Meat, meat, meat – a review
A review I just finished for Gastronomica.
The Sausage Rebellion: Public Health, Private Enterprise and Meat in Mexico City, 1890-1917
Jeffrey M. Pilcher
Albuquerque: University of New Mexico Press, 2006
x + 245 pp. Illustrations.
MMM… MEXICAN MEAT…
One could, in the manner of Slavoj Zizek, wonder if in contemporary society there could be such a thing as truly Mexican food. Whereas one obviously needs to separate Mexican cuisine from the global food phenomenon described as “Mexican”, it stands as both symptom and testament to the former that the mongrelized and bastardized latter versions often seem to retain some of the magic of authenticity – and perhaps this very thing forces us to question whether there is such a thing as authentically Mexican food. In a situation where the humble refried bean has been turned into a commoditized cultural signifier, is not the hunt for Real Mexican Food a sign of the very non-authenticity of the same? None of this is the subject matter of Jeffrey Pilcher’s book, but the general theme of the book – the manner in which the modernist project of Mexico City’s development 1890-1917 – awakens questions about what it means to be authentic and what it means to be “developed”, and these issues clearly link to our current state of wondering about our world and our place in it.
It should be patently obvious that any book dedicated entirely to meat will be treat and a half, and this book, with it’s focus on how cultural, economic, historical, scientific and various other trends and discourses affect the market for meat in a country, is no exception.
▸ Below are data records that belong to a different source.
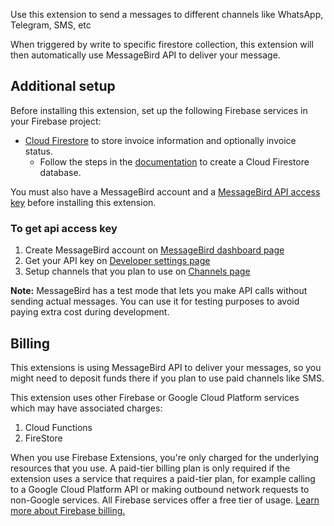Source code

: Use this extension to send a messages to different channels like WhatsApp, Telegram, SMS, etc

When triggered by write to specific firestore collection, this extension will then automatically use MessageBird API to deliver your message.

## Additional setup

Before installing this extension, set up the following Firebase services in your Firebase project:

- [Cloud Firestore](https://firebase.google.com/docs/firestore) to store invoice information and optionally invoice status.
  - Follow the steps in the [documentation](https://firebase.google.com/docs/firestore/quickstart#create) to create a Cloud Firestore database.

You must also have a MessageBird account and a [MessageBird API access key](https://support.messagebird.com/hc/en-us/articles/360001853998-Creating-access-keys) before installing this extension.

### To get api access key

1. Create MessageBird account on [MessageBird dashboard page](https://dashboard.messagebird.com/)
1. Get your API key on [Developer settings page](https://dashboard.messagebird.com/en/developers/access)
1. Setup channels that you plan to use on [Channels page](https://dashboard.messagebird.com/en/channels)

**Note:** MessageBird has a test mode that lets you make API calls without sending actual messages. You can use it for testing purposes to avoid paying extra cost during development.

## Billing

This extensions is using MessageBird API to deliver your messages,
so you might need to deposit funds there if you plan to use paid channels like SMS.

This extension uses other Firebase or Google Cloud Platform services which may have associated charges:

1. Cloud Functions
1. FireStore

When you use Firebase Extensions, you're only charged for the underlying resources that you use.
A paid-tier billing plan is only required if the extension uses a service that requires a paid-tier plan, for example calling to a Google Cloud Platform API or making outbound network requests to non-Google services. All Firebase services offer a free tier of usage. [Learn more about Firebase billing.](https://firebase.google.com/pricing)

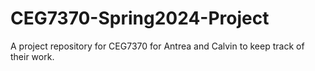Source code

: # CEG7370-Spring2024-Project
A project repository for CEG7370 for Antrea and Calvin to keep track of their work.
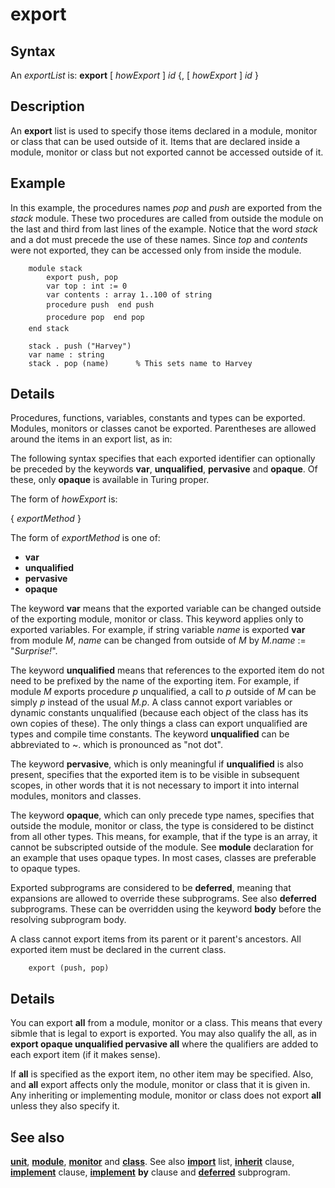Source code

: 
# export

## Syntax
An _exportList_ is:   **export** [ _howExport_ ] _id_  {, [ _howExport_ ] _id_ }

## Description
An **export** list is used to specify those items declared in a module, monitor or class that can be used outside of it. Items that are declared inside a module, monitor or class but not exported cannot be accessed outside of it.


## Example
In this example, the procedures names _pop_ and _push_ are exported from the _stack_ module. These two procedures are called from outside the module on the last and third from last lines of the example. Notice that the word _stack_ and a dot must precede the use of these names. Since _top_ and _contents_ were not exported, they can be accessed only from inside the module.

        module stack
            export push, pop
            var top : int := 0
            var contents : array 1..100 of string
            procedure push  end push
            procedure pop  end pop
        end stack
        
        stack . push ("Harvey")
        var name : string
        stack . pop (name)      % This sets name to Harvey
## Details
Procedures, functions, variables, constants and types can be exported. Modules, monitors or classes canot be exported. Parentheses are allowed around the items in an export list, as in:

The following syntax specifies that each exported identifier can optionally be preceded by the keywords **var**, **unqualified**, **pervasive** and **opaque**. Of these, only **opaque** is available in Turing proper.

The form of _howExport_ is:


{ _exportMethod_ }  


The form of _exportMethod_ is one of:


-    **var**  
-    **unqualified**  
-    **pervasive**  
-    **opaque**  


The keyword **var** means that the exported variable can be changed outside of the exporting module, monitor or class. This keyword applies only to exported variables. For example, if string variable _name_ is exported **var** from module _M_, _name_ can be changed from outside of _M_ by _M.name_ := "_Surprise!_".

The keyword **unqualified** means that references to the exported item do not need to be prefixed by the name of the exporting item. For example, if module _M_ exports procedure _p_ unqualified, a call to _p_ outside of _M_ can be simply _p_ instead of the usual _M.p_. A class cannot export variables or dynamic constants unqualified (because each object of the class has its own copies of these). The only things a class can export unqualified are types and compile time constants. The keyword **unqualified** can be abbreviated to ~. which is pronounced as "not dot".

The keyword **pervasive**, which is only meaningful if **unqualified** is also present, specifies that the exported item is to be visible in subsequent scopes, in other words that it is not necessary to import it into internal modules, monitors and classes.

The keyword **opaque**, which can only precede type names, specifies that outside the module, monitor or class, the type is considered to be distinct from all other types. This means, for example, that if the type is an array, it cannot be subscripted outside of the module. See **module** declaration for an example that uses opaque types. In most cases, classes are preferable to opaque types.

Exported subprograms are considered to be **deferred**, meaning that expansions are allowed to override these subprograms. See also **deferred** subprograms. These can be overridden using the keyword **body** before the resolving subprogram body.

A class cannot export items from its parent or it parent's ancestors. All exported item must be declared in the current class.

        export (push, pop)
## Details
You can export **all** from a module, monitor or a class. This means that every sibmle that is legal to export is exported. You may also qualify the all, as in **export opaque unqualified pervasive all** where the qualifiers are added to each export item (if it makes sense).

If **all** is specified as the export item, no other item may be specified. Also, and **all** export affects only the module, monitor or class that it is given in. Any inheriting or implementing module, monitor or class does not export **all** unless they also specify it.


## See also
**[unit](unit.html)**, **[module](module.html)**, **[monitor](monitor.html)** and **[class](class.html)**. See also **[import](import.html)** list, **[inherit](inherit.html)** clause, **[implement](implement.html)** clause, **[implement](implement.html)** **by** clause and **[deferred](deferred.html)** subprogram.

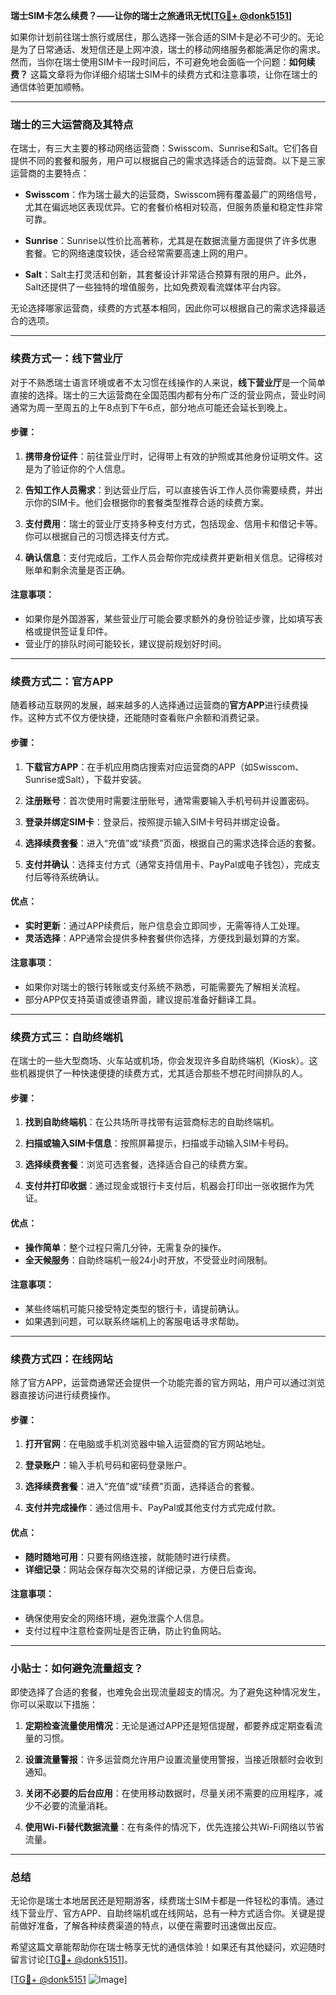 **瑞士SIM卡怎么续费？——让你的瑞士之旅通讯无忧[[TG💪+ @donk5151](https://t.me/s/donk5151)]**

如果你计划前往瑞士旅行或居住，那么选择一张合适的SIM卡是必不可少的。无论是为了日常通话、发短信还是上网冲浪，瑞士的移动网络服务都能满足你的需求。然而，当你在瑞士使用SIM卡一段时间后，不可避免地会面临一个问题：**如何续费？** 这篇文章将为你详细介绍瑞士SIM卡的续费方式和注意事项，让你在瑞士的通信体验更加顺畅。

---

### 瑞士的三大运营商及其特点

在瑞士，有三大主要的移动网络运营商：Swisscom、Sunrise和Salt。它们各自提供不同的套餐和服务，用户可以根据自己的需求选择适合的运营商。以下是三家运营商的主要特点：

- **Swisscom**：作为瑞士最大的运营商，Swisscom拥有覆盖最广的网络信号，尤其在偏远地区表现优异。它的套餐价格相对较高，但服务质量和稳定性非常可靠。
  
- **Sunrise**：Sunrise以性价比高著称，尤其是在数据流量方面提供了许多优惠套餐。它的网络速度较快，适合经常需要高速上网的用户。

- **Salt**：Salt主打灵活和创新，其套餐设计非常适合预算有限的用户。此外，Salt还提供了一些独特的增值服务，比如免费观看流媒体平台内容。

无论选择哪家运营商，续费的方式基本相同，因此你可以根据自己的需求选择最适合的选项。

---

### 续费方式一：线下营业厅

对于不熟悉瑞士语言环境或者不太习惯在线操作的人来说，**线下营业厅**是一个简单直接的选择。瑞士的三大运营商在全国范围内都有分布广泛的营业网点，营业时间通常为周一至周五的上午8点到下午6点，部分地点可能还会延长到晚上。

#### 步骤：
1. **携带身份证件**：前往营业厅时，记得带上有效的护照或其他身份证明文件。这是为了验证你的个人信息。
   
2. **告知工作人员需求**：到达营业厅后，可以直接告诉工作人员你需要续费，并出示你的SIM卡。他们会根据你的套餐类型推荐合适的续费方案。

3. **支付费用**：瑞士的营业厅支持多种支付方式，包括现金、信用卡和借记卡等。你可以根据自己的习惯选择支付方式。

4. **确认信息**：支付完成后，工作人员会帮你完成续费并更新相关信息。记得核对账单和剩余流量是否正确。

#### 注意事项：
- 如果你是外国游客，某些营业厅可能会要求额外的身份验证步骤，比如填写表格或提供签证复印件。
- 营业厅的排队时间可能较长，建议提前规划好时间。

---

### 续费方式二：官方APP

随着移动互联网的发展，越来越多的人选择通过运营商的**官方APP**进行续费操作。这种方式不仅方便快捷，还能随时查看账户余额和消费记录。

#### 步骤：
1. **下载官方APP**：在手机应用商店搜索对应运营商的APP（如Swisscom、Sunrise或Salt），下载并安装。

2. **注册账号**：首次使用时需要注册账号，通常需要输入手机号码并设置密码。

3. **登录并绑定SIM卡**：登录后，按照提示输入SIM卡号码并绑定设备。

4. **选择续费套餐**：进入“充值”或“续费”页面，根据自己的需求选择合适的套餐。

5. **支付并确认**：选择支付方式（通常支持信用卡、PayPal或电子钱包），完成支付后等待系统确认。

#### 优点：
- **实时更新**：通过APP续费后，账户信息会立即同步，无需等待人工处理。
- **灵活选择**：APP通常会提供多种套餐供你选择，方便找到最划算的方案。

#### 注意事项：
- 如果你对瑞士的银行转账或支付系统不熟悉，可能需要先了解相关流程。
- 部分APP仅支持英语或德语界面，建议提前准备好翻译工具。

---

### 续费方式三：自助终端机

在瑞士的一些大型商场、火车站或机场，你会发现许多自助终端机（Kiosk）。这些机器提供了一种快速便捷的续费方式，尤其适合那些不想花时间排队的人。

#### 步骤：
1. **找到自助终端机**：在公共场所寻找带有运营商标志的自助终端机。

2. **扫描或输入SIM卡信息**：按照屏幕提示，扫描或手动输入SIM卡号码。

3. **选择续费套餐**：浏览可选套餐，选择适合自己的续费方案。

4. **支付并打印收据**：通过现金或银行卡支付后，机器会打印出一张收据作为凭证。

#### 优点：
- **操作简单**：整个过程只需几分钟，无需复杂的操作。
- **全天候服务**：自助终端机一般24小时开放，不受营业时间限制。

#### 注意事项：
- 某些终端机可能只接受特定类型的银行卡，请提前确认。
- 如果遇到问题，可以联系终端机上的客服电话寻求帮助。

---

### 续费方式四：在线网站

除了官方APP，运营商通常还会提供一个功能完善的官方网站，用户可以通过浏览器直接访问进行续费操作。

#### 步骤：
1. **打开官网**：在电脑或手机浏览器中输入运营商的官方网站地址。

2. **登录账户**：输入手机号码和密码登录账户。

3. **选择续费套餐**：进入“充值”或“续费”页面，选择适合的套餐。

4. **支付并完成操作**：通过信用卡、PayPal或其他支付方式完成付款。

#### 优点：
- **随时随地可用**：只要有网络连接，就能随时进行续费。
- **详细记录**：网站会保存每次交易的详细记录，方便日后查询。

#### 注意事项：
- 确保使用安全的网络环境，避免泄露个人信息。
- 支付过程中注意检查网址是否正确，防止钓鱼网站。

---

### 小贴士：如何避免流量超支？

即使选择了合适的套餐，也难免会出现流量超支的情况。为了避免这种情况发生，你可以采取以下措施：

1. **定期检查流量使用情况**：无论是通过APP还是短信提醒，都要养成定期查看流量的习惯。
   
2. **设置流量警报**：许多运营商允许用户设置流量使用警报，当接近限额时会收到通知。

3. **关闭不必要的后台应用**：在使用移动数据时，尽量关闭不需要的应用程序，减少不必要的流量消耗。

4. **使用Wi-Fi替代数据流量**：在有条件的情况下，优先连接公共Wi-Fi网络以节省流量。

---

### 总结

无论你是瑞士本地居民还是短期游客，续费瑞士SIM卡都是一件轻松的事情。通过线下营业厅、官方APP、自助终端机或在线网站，总有一种方式适合你。关键是提前做好准备，了解各种续费渠道的特点，以便在需要时迅速做出反应。

希望这篇文章能帮助你在瑞士畅享无忧的通信体验！如果还有其他疑问，欢迎随时留言讨论[[TG💪+ @donk5151](https://t.me/s/donk5151)]。

[[TG💪+ @donk5151](https://t.me/s/donk5151) ![Image](https://i.postimg.cc/rwNCRYN7/Snipaste-2025-04-30-17-27-05.png)]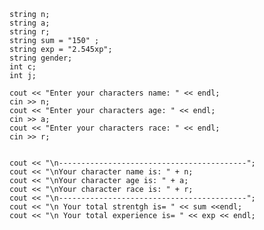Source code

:    string n;
    string a;
    string r;
    string sum = "150" ;
    string exp = "2.545xp";
    string gender;
    int c;
    int j;
    
    cout << "Enter your characters name: " << endl;
    cin >> n;
    cout << "Enter your characters age: " << endl;
    cin >> a;
    cout << "Enter your characters race: " << endl; 
    cin >> r;
    
    
    cout << "\n------------------------------------------";
    cout << "\nYour character name is: " + n;
    cout << "\nYour character age is: " + a;
    cout << "\nYour character race is: " + r;
    cout << "\n------------------------------------------";
    cout << "\n Your total strentgh is= " << sum <<endl;
    cout << "\n Your total experience is= " << exp << endl;
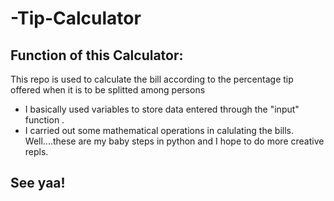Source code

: # -Tip-Calculator
## Function of this Calculator:
This repo is used to calculate the bill  according to the percentage tip offered when it is to be splitted among persons 
- I basically used variables to store data entered through the "input" function .
- I carried out some mathematical operations in calulating the bills.
Well....these are my baby steps in python and I hope to do more creative repls.
## See yaa!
In an engaging narrative which ambles through the often confusing socio-political context of Mexico City during the last years of the Porfirio-regime and the years that followed the Revolution of 1910, Pilcher tells a story of butchers and pigs, meat moguls and street vendors, chicharrones and global capitalism, and does so in a way that can only be described as loving. It is, in the end, a book that leaves one slightly bewildered. As it so clearly is a labor of love, the attention to detail and cultural subtleties is nothing short of painstaking. Thus the book is often a treasure-trove of piquant details, where what is merely an aside in a sub-story can get the reader engaged into thinking about a number of issues. For instance, although the book barely touches upon matters of gender, I often found myself lost in rumination through the ways in which the book presents the connection between meat, butchering and masculinity, and was further moved by the few descriptions of female meat sellers that occur in the book. This is perhaps the main strength of the text, the way in which it highlights how the humble and in a sense archaic business of butchering animals and selling their meat can show us the entire panoply of society and its many oddities. By examining meat provisioning in a major city, and particularly in such an unapologetically carnivorous one, Pilcher manages to show not only how an industry can simultaneously be modernized whilst holding onto traditions and ideals of craftsmanship, but in addition he manages to show how things such as globalized competition and the notion and debates regarding free trade are by no means modern inventions. In fact, the rollercoaster-ride of Mexico City’s meat industry could serve as a fine example of how economic history should be written, as there are so many connections to modern debates – as an example there is enough fodder in the book to keep a labor process theorist going for years, and I often found myself noting cross-references to current discussions in organization theory in the margins of my copy (I wrote down “Foucault?” more than once, but don’t judge me too harshly.).
However, this does not mean that the book is without flaws, and the contribution of the book is at the same time its major shortcoming. It is, no doubt, a rich book, but it is not a well-structured one. Unless one has a fairly good grasp of the history of Mexico, particularly during the period the book describes, one is constantly left bewildered and lost in its pages. The author seems all too confident that the reader can follow an often meandering story, and continuously keep in mind the historical backdrop, and thus leaves many a thing completely unexplained. I guess I should know the full story of Porfirio Díaz but I don’t, and Pilcher seems wholly uninterested in enlightening me. Important historical facts are taken as well-known throughout, making the book seem like it was written for an extremely limited audience of historians with a special interest in Mexico City. This is a shame, as the book could have a much wider range of interested readers, but now it is not written in a way to accommodate these. It contains much of interest, for those of us who soldiered through, but much like you can’t make a pollo pibil by throwing together some oranges and chicken, a book like this needs to be more than a collection of narratives.